Добавить в цитаты Настройки чтения

Страница 21 из 22



Третьего января наступившего года наружное наблюдение зафиксировало посещение Налимом во второй половине дня магазина охотничье-рыболовных товаров на улице Кирова. Пробыв там некоторое время, он направился городским транспортом домой, но вскоре вышел из дома со свертком в руках и вновь вернулся на троллейбусе к указанному магазину. В комиссионном отделе магазина он сдал свое одноствольное охотничье ружье (№ 64621) за 18 рублей. Если раньше это ружье висело у него в квартире на стене на видном месте, то в последнее время перед продажей он держал его в чулане. Вообще же его друзьям было известно, что к концу 1961 года он охладел к выездам на охоту и говорил, что собирается переключиться на рыбную ловлю.

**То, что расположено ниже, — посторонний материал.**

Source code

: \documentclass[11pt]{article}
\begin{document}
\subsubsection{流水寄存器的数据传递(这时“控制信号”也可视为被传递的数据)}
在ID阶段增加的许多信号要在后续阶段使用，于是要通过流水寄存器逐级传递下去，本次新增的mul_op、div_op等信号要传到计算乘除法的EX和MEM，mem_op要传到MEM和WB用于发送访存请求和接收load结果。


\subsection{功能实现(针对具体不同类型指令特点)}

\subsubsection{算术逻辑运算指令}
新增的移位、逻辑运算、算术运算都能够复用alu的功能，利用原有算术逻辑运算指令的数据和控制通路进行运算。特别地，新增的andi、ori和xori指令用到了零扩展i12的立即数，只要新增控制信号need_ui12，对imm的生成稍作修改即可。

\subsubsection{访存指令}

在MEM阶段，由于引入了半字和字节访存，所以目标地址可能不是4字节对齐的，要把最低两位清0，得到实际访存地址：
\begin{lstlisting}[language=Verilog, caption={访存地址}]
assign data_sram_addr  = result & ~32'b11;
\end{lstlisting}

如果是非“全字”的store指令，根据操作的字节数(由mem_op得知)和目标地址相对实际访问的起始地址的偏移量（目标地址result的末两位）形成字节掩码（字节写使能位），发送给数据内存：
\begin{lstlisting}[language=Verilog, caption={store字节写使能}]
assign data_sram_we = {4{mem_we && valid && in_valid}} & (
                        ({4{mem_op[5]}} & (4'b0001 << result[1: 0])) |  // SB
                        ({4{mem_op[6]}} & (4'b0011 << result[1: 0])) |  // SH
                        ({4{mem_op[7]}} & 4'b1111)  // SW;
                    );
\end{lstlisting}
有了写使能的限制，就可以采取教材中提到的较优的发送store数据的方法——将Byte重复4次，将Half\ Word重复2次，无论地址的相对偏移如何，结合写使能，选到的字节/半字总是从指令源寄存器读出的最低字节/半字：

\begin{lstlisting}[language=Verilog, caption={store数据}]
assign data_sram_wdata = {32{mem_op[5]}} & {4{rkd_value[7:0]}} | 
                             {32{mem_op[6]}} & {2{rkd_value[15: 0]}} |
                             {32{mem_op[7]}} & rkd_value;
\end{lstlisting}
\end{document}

Спустя некоторое время была получена информация, что Налим, не найдя взрывчатки, выбросил корпусы своих «самоделок», и «хобби» его на этом закончилось. Это было воспринято с облегчением в стенах КГБ, но вовсе не означало, что «возмутитель спокойствия» перед отъездом за океан не выкинет очередной фортель.

Освальд, получив в декабре 1961 года согласие советской стороны на выезд, фактически сменил «противника» и все взоры теперь обратил на американскую сторону.

Главной и повседневной его заботой становится выколачивание у властей США разрешения на въезд в страну для жены. Одновременно он старается обеспечить финансовую сторону заокеанского вояжа путем получения субсидий уже от американского Красного Креста, какой-либо международной организации помощи иммигрантам (хотя таковым не является) или, на худой конец, займа у посольства США. Все это выражается в интенсивной переписке с родственниками в США, в первую очередь с матерью, и с американским посольством в Москве.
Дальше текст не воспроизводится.